Sacrifice Ratio and Policy of Disinflation

Sacrifice Ratio and Policy of Disinflation –

Disinflation policy has been the objective of policy makers. But disinflation or reduction in inflation rate involves the cost to the society in terms of loss of output. This loss of output results from increase in unemployment. This implies, trade-off between inflation and unemployment suggested by short-run Phillips curve shown in fig.13.10.


The reduction in inflation rate from 10 percent to 8 percent causes 2 percent increase in unemployment rate. Increase in unemployment will bring loss of output. This amount of loss of output from a given reduction in inflation rate is measured by Sacrifice Ratio.

The Sacrifice Ratio is the ratio of cumulative loss of GDP (as a result of disinflation policy) to the reduction of inflation that is actually achieved.

Through short run Phillips curve implies that reduction in inflation causes increase in unemployment, but since increase in unemployment involves reduction in output, sacrifice ratio is generally measured in terms of loss of output caused by it. This loss or sacrifice of output can be compared with the benefits from reduction in inflation rate.

Studies of Empirical Data –

Studies of empirical data of the United States before the eighties conducted to estimate the quantitative relation between inflation and output found that sacrifice ratio was typically equal to 5 percent of one year’s GNP, that is, 5 percent of one year’s GNP had to be foregone to reduce inflation by 1 percent.

This estimate of sacrifice ratio made in other studies varies much. For example, a study for the eighties of the effects of disinflation policy pursued by Reagan- Volcker in the United States found that it resulted in very large unemployment but succeeded in reducing inflation. In an important study of this period Lawrence Ball has found that sacrifice ratio was 1.83 for the eighties which was much lower than the earlier estimate of 5. The success of reduction in inflation by Reagan and Volcker shows that credibility of policy makers plays an important role in reducing inflation.

If people believe that Government or Central Bank of the country is highly committed to disinflation policy and making sincere and tough measures to bring down inflation, their inflationary expectations will be reduced and this itself will reduce inflation. To win credibility the government has to make a drastic cut in its expenditure and also to reduce substantially the growth in money supply in the economy.
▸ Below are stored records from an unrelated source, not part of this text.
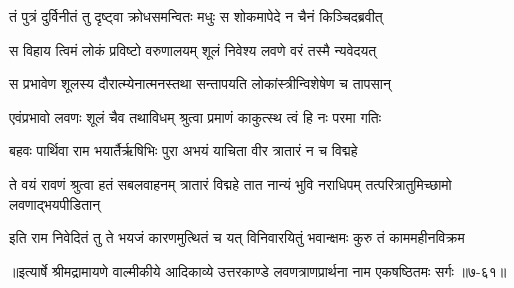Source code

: \twolineshloka
{तं पुत्रं दुर्विनीतं तु दृष्ट्वा क्रोधसमन्वितः}
{मधुः स शोकमापेदे न चैनं किञ्चिदब्रवीत्} %

\twolineshloka
{स विहाय त्विमं लोकं प्रविष्टो वरुणालयम्}
{शूलं निवेश्य लवणे वरं तस्मै न्यवेदयत्} %

\twolineshloka
{स प्रभावेण शूलस्य दौरात्म्येनात्मनस्तथा}
{सन्तापयति लोकांस्त्रीन्विशेषेण च तापसान्} %

\twolineshloka
{एवंप्रभावो लवणः शूलं चैव तथाविधम्}
{श्रुत्वा प्रमाणं काकुत्स्थ त्वं हि नः परमा गतिः} %

\twolineshloka
{बहवः पार्थिवा राम भयार्तैर्ऋषिभिः पुरा}
{अभयं याचिता वीर त्रातारं न च विद्महे} %

\threelineshloka
{ते वयं रावणं श्रुत्वा हतं सबलवाहनम्}
{त्रातारं विद्महे तात नान्यं भुवि नराधिपम्}
{तत्परित्रातुमिच्छामो लवणाद्भयपीडितान्} %

\twolineshloka
{इति राम निवेदितं तु ते भयजं कारणमुत्थितं च यत्}
{विनिवारयितुं भवान्क्षमः कुरु तं काममहीनविक्रम} %


॥इत्यार्षे श्रीमद्रामायणे वाल्मीकीये आदिकाव्ये उत्तरकाण्डे लवणत्राणप्रार्थना नाम एकषष्ठितमः सर्गः ॥७-६१॥
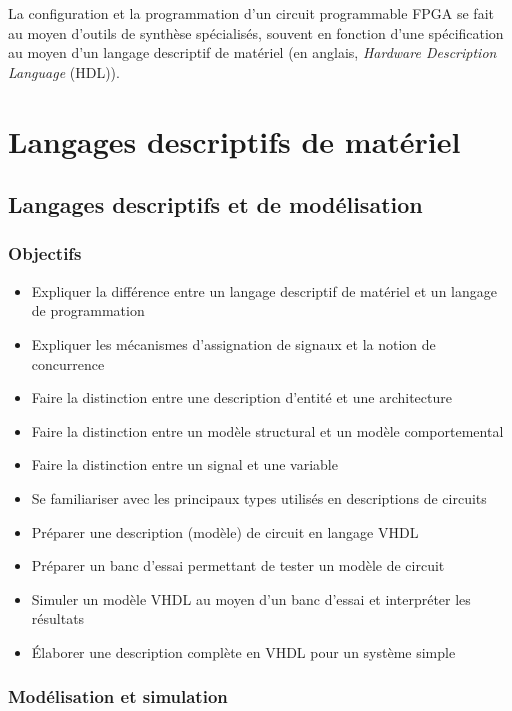 \documentclass[letter, oneside]{book}
\begin{document}
La configuration et la programmation d'un circuit programmable FPGA se
fait au moyen d'outils de synthèse spécialisés, souvent en fonction
d'une spécification au moyen d'un langage descriptif de matériel (en
anglais, \emph{Hardware Description Language} (HDL)).

\part{Langages descriptifs de matériel}
\label{sec:org5c7228c}
\chapter{Langages descriptifs et de modélisation}
\label{sec:org6844e9d}

\section{Objectifs}
\label{sec:orgaf468cc}
\begin{itemize}
\item Expliquer la différence entre un langage descriptif de matériel et
un langage de programmation
\item Expliquer les mécanismes d'assignation de signaux et la notion de concurrence
\item Faire la distinction entre une description d'entité et une architecture
\item Faire la distinction entre un modèle structural et un modèle
comportemental
\item Faire la distinction entre un signal et une variable
\item Se familiariser avec les principaux types utilisés en descriptions
de circuits
\item Préparer une description (modèle) de circuit en langage VHDL
\item Préparer un banc d'essai permettant de tester un modèle de circuit
\item Simuler un modèle VHDL au moyen d'un banc d'essai et interpréter les
résultats
\item Élaborer une description complète en VHDL pour un système simple
\end{itemize}


\section{Modélisation et simulation}
\label{sec:org8092c25}
\end{document}
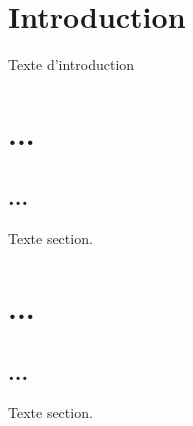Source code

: \documentclass[11pt,a4paper,titlepage,openright]{report}
\begin{document}
    \renewcommand{\contentsname}{Sommaire}
    \tableofcontents


    \chapter*{Introduction}
    \Large
    Texte d'introduction %


    \normalsize
    \chapter{ ... }      %
    \section{ ... }      %
    Texte section.       %

    \chapter{ ... }      %
    \section{ ... }      %
    Texte section.       %

\end{document}
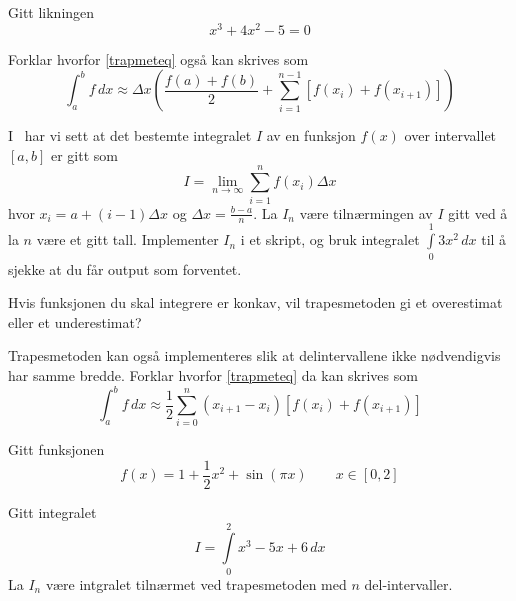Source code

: 





\opgt


\nes
{}
Gitt likningen
\[ x^3+4x^2-5=0 \]

\nes

Forklar hvorfor \eqref{trapmeteq} også kan skrives som
\[ \int_{a}^{b} f\,dx \approx \Delta x\left(\frac{f(a)+f(b)}{2}+\sum_{i=1}^{n-1}\left[f(x_i)+f(x_{i+1})\right]\right)  \]

I \tmto\ har vi sett at det bestemte integralet $ I $ av en funksjon $ f(x) $ over intervallet $ [a, b] $ er gitt som
\begin{equation}
	I= \lim\limits_{n\to \infty}\sum\limits_{i=1}^{n} f(x_{i})\Delta x 
\end{equation}
hvor $ {x_i=a+(i-1)\Delta x}$ og $ {\Delta x=\frac{b-a}{n}} $. La $ I_n $ være tilnærmingen av $ I $ gitt ved å la $ n $ være et gitt tall. Implementer $ I_n $ i et skript, og bruk integralet $ \int\limits_{0}^1 3x^2\,dx $ til å sjekke at du får output som forventet.

Hvis funksjonen du skal integrere er konkav, vil trapesmetoden gi et overestimat eller et underestimat?

\newpage
{}
Trapesmetoden kan også implementeres slik at delintervallene ikke nødvendigvis har samme bredde. Forklar hvorfor \eqref{trapmeteq} da kan skrives som
\[ \int_{a}^{b} f\,dx \approx \frac{1}{2}\sum_{i=0}^{n} (x_{i+1}-x_i)\left[f(x_i)+f(x_{i+1})\right]  \]

Gitt funksjonen 
\[ f(x)= 1+\frac{1}{2}x^2+\sin(\pi x) \qquad x\in [0, 2]\]

Gitt integralet
\[ I=\int\limits_0^2 x^3-5x+6\,dx\]
La $ I_n $ være intgralet tilnærmet ved trapesmetoden med $ n $ del-intervaller.
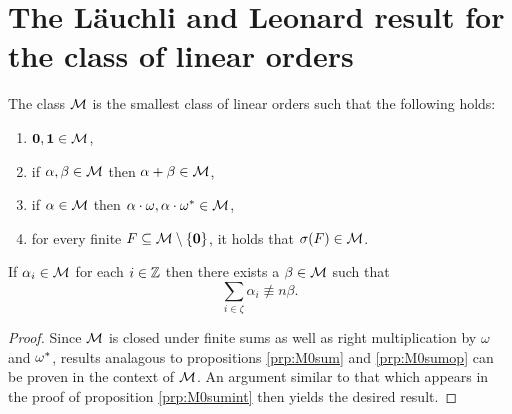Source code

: \section{The L\"auchli and Leonard result for the class of linear orders}

\begin{dfn}
	The class $\mathcal{M}$ is the smallest class of linear orders such that the following holds:
	\begin{enumerate}
		\item	$\mathbf{0},\mathbf{1}\in\mathcal{M}$,
		\item	if $\alpha,\beta\in\mathcal{M}$ then $\alpha+\beta\in\mathcal{M}$,
		\item	if $\alpha\in\mathcal{M}$ then $\alpha\cdot\omega,\alpha\cdot{\omega}^\ast\in\mathcal{M}$,
		\item	for every finite $F\subseteq\mathcal{M}\setminus\left\lbrace \mathbf{0}\right\rbrace$, it holds that $\sigma(F)\in\mathcal{M}$.
	\end{enumerate}
\end{dfn}

\begin{prp}\label{prp:Msumint}
	If $\alpha_i\in\mathcal{M}$ for each $i\in\mathbb{Z}$ then there exists a $\beta\in\mathcal{M}$ such that
	\begin{equation}
		\sum_{i\in\zeta}\alpha_i\nequiv{n}\beta.
	\end{equation}
\end{prp}
\begin{proof}
	Since $\mathcal{M}$ is closed under finite sums as well as right multiplication by $\omega$ and ${\omega}^\ast$, results analagous to propositions \ref{prp:M0sum} and \ref{prp:M0sumop} can be proven in the context of $\mathcal{M}$.  An argument similar to that which appears in the proof of proposition \ref{prp:M0sumint} then yields the desired result.
\end{proof}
It is these measures that helped to ensure credibility of Reagan and Volcker (then Chairman of Federal Bank of the US) and played an important role in reducing inflation during the eighties.

Sacrifice Ratio in Terms of Unemployment –

In terms of unemployment, sacrifice ratio means how much unemployment rate has to increase to reduce inflation by 1 percentage point. So, if we take 5 as sacrifice ratio in terms of GNP, then given the relation between unemployment and GNP we can find out the sacrifice ratio in terms of unemployment. For this we take the help of Okun’s Law which states that 1 percent point increase in unemployment causes 2 percent fall in GNP. This means that given 5 as sacrifice ratio in terms of GNP, then 2.5 percentage point increase in unemployment will cause fall by 5 percent of yearly GNP.

Using Sacrifice Ratio –

Using sacrifice ratio we can find out by how much and how long unemployment must rise to reduce inflation by certain percentage points. For example, given 5 as a sacrifice ratio in terms of GNP, then to reduce inflation by 4 percentage points, say from 8 percent to 4 percent, how much percent of yearly GNP will have to be foregone and how much increase in unemployment will occur. Since the sacrifice rate of 5 implies that for reducing inflation by 1 percentage point, 5 percent of yearly GNP will have to be given up.

According to Okun’s Law 1 percentage point of cyclical unemployment is associated with 2 percent of a year’s GNP, then to reduce 20 percent of a year’s GNP means increase in cyclical unemployment by 10 percentage points.

The policy of disinflation can take various forms. For example, rapid inflation or what is called ‘cold turkey’ solution can lower output by 10 percent each for 2 years (total of 20 percent decline of year’s GNP). Alternatively, a moderate policy of disinflation can be followed under which 5 percent fall in GNP per year for 4 years has to be obtained. Further, a more gradual policy of disinflation may be decided under which 2 percent fall in yearly GNP for 10 years period can be obtained. The policy maker has to make a choice among these forms of disinflation policy.